Federal regulators are suing a fintech platform, accusing it of illegally collecting millions of dollars in fees—in the form of tips and donations—from consumers.

The Consumer Financial Protection Bureau, or CFPB, alleges that Los Angeles–based SoLo Funds misled customers about the overall cost of their loans. The company used “dark patterns” to impose hidden fees, despite advertising a 0% APR, the bureau said in a news release. Its suit, filed in federal court in California, seeks to stop the alleged practice, deliver financial relief for consumers and impose civil penalties.

SoLo says it was “blindsided” by the legal action.

“SoLo has diligently followed the rules, engaging with leading legal counsel and approaching regulators requesting collaboration since its inception,” and has been working with the CFPB on a regulatory framework for the past year and a half, the company said in a statement.

SoLo Funds is a peer-to-peer lending platform that offers short-term loans of sums between $20 and $575. Funds come from individual lenders who pay borrowers through the online platform. As of May 2024, SoLo Funds had brokered more than 1 million loans, according to its website.

SoLo Accused of Using ‘Dark Patterns’ to Mislead Borrowers

According to the CFPB, SoLo Funds received more than $8 million in donations and nearly $13 million in tips between March 2018 and December 2022.

SoLo contends those fees are voluntary. On its website’s help center page, it says that choosing not to donate to the company or leave a tip for the lender “has no impact on a member’s ability to request a loan, nor does the SoLo platform give a member preferential treatment for including a tip or donation.”

But the CFPB claims that when consumers reach the part of the application that asks them for a donation, they see options for what percentage to give—and none of those choices is $0. SoLo borrowers can waive the fee requirement, but they can only do so by navigating to the settings section of the mobile app, the bureau says.

“SoLo also informs prospective lenders of the fee they will receive from a consumer to fund a loan.
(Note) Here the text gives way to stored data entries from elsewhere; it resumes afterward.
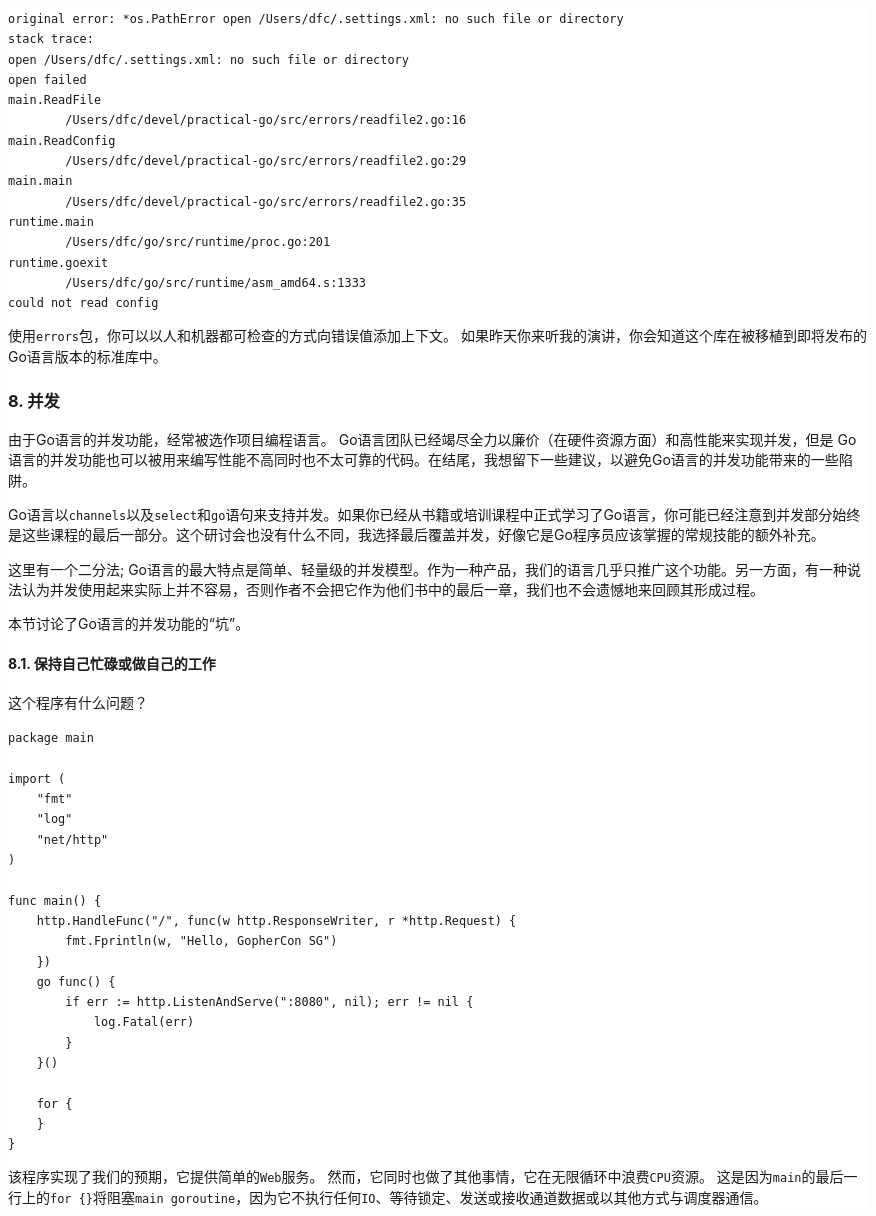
 ```
original error: *os.PathError open /Users/dfc/.settings.xml: no such file or directory
stack trace:
open /Users/dfc/.settings.xml: no such file or directory
open failed
main.ReadFile
        /Users/dfc/devel/practical-go/src/errors/readfile2.go:16
main.ReadConfig
        /Users/dfc/devel/practical-go/src/errors/readfile2.go:29
main.main
        /Users/dfc/devel/practical-go/src/errors/readfile2.go:35
runtime.main
        /Users/dfc/go/src/runtime/proc.go:201
runtime.goexit
        /Users/dfc/go/src/runtime/asm_amd64.s:1333
could not read config
```
使用`errors`包，你可以以人和机器都可检查的方式向错误值添加上下文。 如果昨天你来听我的演讲，你会知道这个库在被移植到即将发布的Go语言版本的标准库中。

### 8. 并发

由于Go语言的并发功能，经常被选作项目编程语言。 Go语言团队已经竭尽全力以廉价（在硬件资源方面）和高性能来实现并发，但是 Go语言的并发功能也可以被用来编写性能不高同时也不太可靠的代码。在结尾，我想留下一些建议，以避免Go语言的并发功能带来的一些陷阱。

Go语言以`channels`以及`select`和`go`语句来支持并发。如果你已经从书籍或培训课程中正式学习了Go语言，你可能已经注意到并发部分始终是这些课程的最后一部分。这个研讨会也没有什么不同，我选择最后覆盖并发，好像它是Go程序员应该掌握的常规技能的额外补充。

这里有一个二分法; Go语言的最大特点是简单、轻量级的并发模型。作为一种产品，我们的语言几乎只推广这个功能。另一方面，有一种说法认为并发使用起来实际上并不容易，否则作者不会把它作为他们书中的最后一章，我们也不会遗憾地来回顾其形成过程。

本节讨论了Go语言的并发功能的“坑”。

#### 8.1. 保持自己忙碌或做自己的工作

这个程序有什么问题？
```
package main

import (
	"fmt"
	"log"
	"net/http"
)

func main() {
	http.HandleFunc("/", func(w http.ResponseWriter, r *http.Request) {
		fmt.Fprintln(w, "Hello, GopherCon SG")
	})
	go func() {
		if err := http.ListenAndServe(":8080", nil); err != nil {
			log.Fatal(err)
		}
	}()

	for {
	}
}
```
该程序实现了我们的预期，它提供简单的`Web`服务。 然而，它同时也做了其他事情，它在无限循环中浪费`CPU`资源。 这是因为`main`的最后一行上的`for {}`将阻塞`main goroutine`，因为它不执行任何`IO`、等待锁定、发送或接收通道数据或以其他方式与调度器通信。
The result is that consumers who do not pay a fee to lenders are unlikely to get their loans funded,” the CFPB said in a news release.

The platform encouraged borrowers to pay larger tips to get funding, resulting in a total cost of credit that’s equivalent to more than 36% APR for most loans, according to the CFPB.

Other Claims Against SoLo Funds

The CFPB accused SoLo Funds of servicing and collecting on loans that were void and uncollectible because they were made without a valid state license or their costs exceeded state interest rate caps.

The company also threatened adverse credit action against anyone who failed to repay their loan, although it never actually reported any missed payments to the credit bureaus, the legal complaint said.

In May 2023, California and Connecticut resolved separate claims against SoLo Funds that alleged false advertising and lending without a state license. Both states reached settlements that required SoLo to refund all tips, donations and fees.

At about the same time, the District of Columbia announced a settlement with SoLo after accusing the company of facilitating loans with APRs ranging up to 500%—well over the district’s 24% cap.

SoLo Funds admitted no wrongdoing in any of those cases.

How Does Peer-to-peer Lending Work?

Peer-to-peer, or P2P, lending lets you take out a loan from an individual or group instead of a bank or credit union. Most P2P platforms put the loan through the underwriting process, review the level of risk you pose and send your profile to lenders who can decide if they’d like to fund your loan.

P2P personal loans may be a good choice for borrowers who don’t qualify for more traditional forms of financing or for those who need funds quickly. However, they still require a hard credit inquiry, and they do not have as many hardship options as those offered by big financial institutions.

If you decide that a P2P personal loan is a good fit for you, consider these tips before choosing a platform:

  • Compare rates and fees. P2P platforms can charge interest rates between 6% and 36%. Fees and administrative costs are standard, so compare multiple options to find the most affordable platform.
  • Review repayment terms. Borrowers typically receive repayment terms between one and seven years for P2P loans. When you decide on a platform, review your repayment terms and pick an option you can handle.